Which one is best 2.0 for PC  Swans D1080-IV or Swans M200MKII ?


----------



## masterkd (Jul 21, 2016)

shreeux said:


> Which one is best 2.0 for PC  Swans D1080-IV or Swans M200MKII ?



If you have the money definitely M200MKII


----------



## shreeux (Jul 21, 2016)

masterkd said:


> If you have the money definitely M200MKII



I have no Soundcard..Its ok?


----------



## masterkd (Jul 21, 2016)

shreeux said:


> I have no Soundcard..Its ok?



yes. It have RCA connector. You can connect it to RCA output or use RCA to 3.5 mm cable to connect to 3.5 mm output.


----------



## shreeux (Jul 22, 2016)

masterkd said:


> yes. It have RCA connector. You can connect it to RCA output or use RCA to 3.5 mm cable to connect to 3.5 mm output.

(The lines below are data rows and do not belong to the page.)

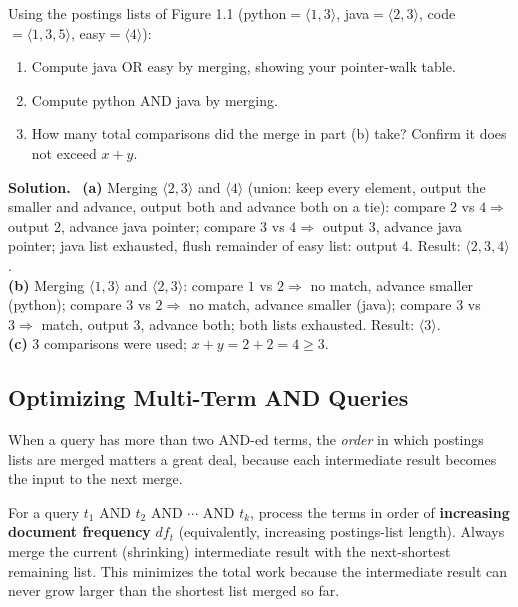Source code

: \documentclass[11pt, a4paper]{article}
\newcommand{\Solution}{\medskip\noindent\textbf{\color{exgreen}Solution.}\ }
\begin{document}
\begin{exercisebox}
Using the postings lists of Figure 1.1 (\textsf{python}$=\langle1,3\rangle$, \textsf{java}$=\langle2,3\rangle$, \textsf{code}$=\langle1,3,5\rangle$, \textsf{easy}$=\langle4\rangle$):
\begin{enumerate}[label=(\alph*)]
  \item Compute \textsf{java OR easy} by merging, showing your pointer-walk table.
  \item Compute \textsf{python AND java} by merging.
  \item How many total comparisons did the merge in part (b) take? Confirm it does not exceed $x+y$.
\end{enumerate}
\end{exercisebox}

\Solution
\textbf{(a)} Merging $\langle2,3\rangle$ and $\langle4\rangle$ (union: keep every element, output the smaller and advance, output both and advance both on a tie): compare $2$ vs $4\Rightarrow$ output 2, advance java pointer; compare $3$ vs $4\Rightarrow$ output 3, advance java pointer; java list exhausted, flush remainder of easy list: output 4. Result: $\langle 2,3,4\rangle$.\\
\textbf{(b)} Merging $\langle1,3\rangle$ and $\langle2,3\rangle$: compare $1$ vs $2\Rightarrow$ no match, advance smaller (python); compare $3$ vs $2\Rightarrow$ no match, advance smaller (java); compare $3$ vs $3\Rightarrow$ match, output 3, advance both; both lists exhausted. Result: $\langle3\rangle$.\\
\textbf{(c)} 3 comparisons were used; $x+y = 2+2 = 4 \ge 3$. \checkmark

\subsection{Optimizing Multi-Term AND Queries}

When a query has more than two \textsf{AND}-ed terms, the \emph{order} in which postings lists are merged matters a great deal, because each intermediate result becomes the input to the next merge.

\begin{formulabox}
For a query $t_1 \text{ AND } t_2 \text{ AND } \cdots \text{ AND } t_k$, process the terms in order of \textbf{increasing document frequency} $df_{t}$ (equivalently, increasing postings-list length). Always merge the current (shrinking) intermediate result with the next-shortest remaining list. This minimizes the total work because the intermediate result can never grow larger than the shortest list merged so far.
\end{formulabox}
\end{document}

ok, Its essential to add Soundcard or DAC for better performance?


----------



## masterkd (Jul 22, 2016)

Nope. These speakers already have amp inbuilt.
Rather than DAC better get primium quality amp/av receivers and speaker combo

Sent from my Nexus 5 using Tapatalk


----------



## shreeux (Jul 22, 2016)

masterkd said:


> Nope. These speakers already have amp inbuilt.
> Rather than DAC better get primium quality amp/av receivers and speaker combo
> 
> Sent from my Nexus 5 using Tapatalk



I am use for my desktop only....My Motherboard was Intel Desktop Board DP45SG its outdated, that's why asking its fit for quality sound.


----------



## masterkd (Jul 24, 2016)

That is fine. Good speakers will definitely improve sound quality. However if you add internal/external sound card/DAC quality will improve much further.


----------



## shreeux (Jul 24, 2016)

masterkd said:


> That is fine. Good speakers will definitely improve sound quality. However if you add internal/external sound card/DAC quality will improve much further.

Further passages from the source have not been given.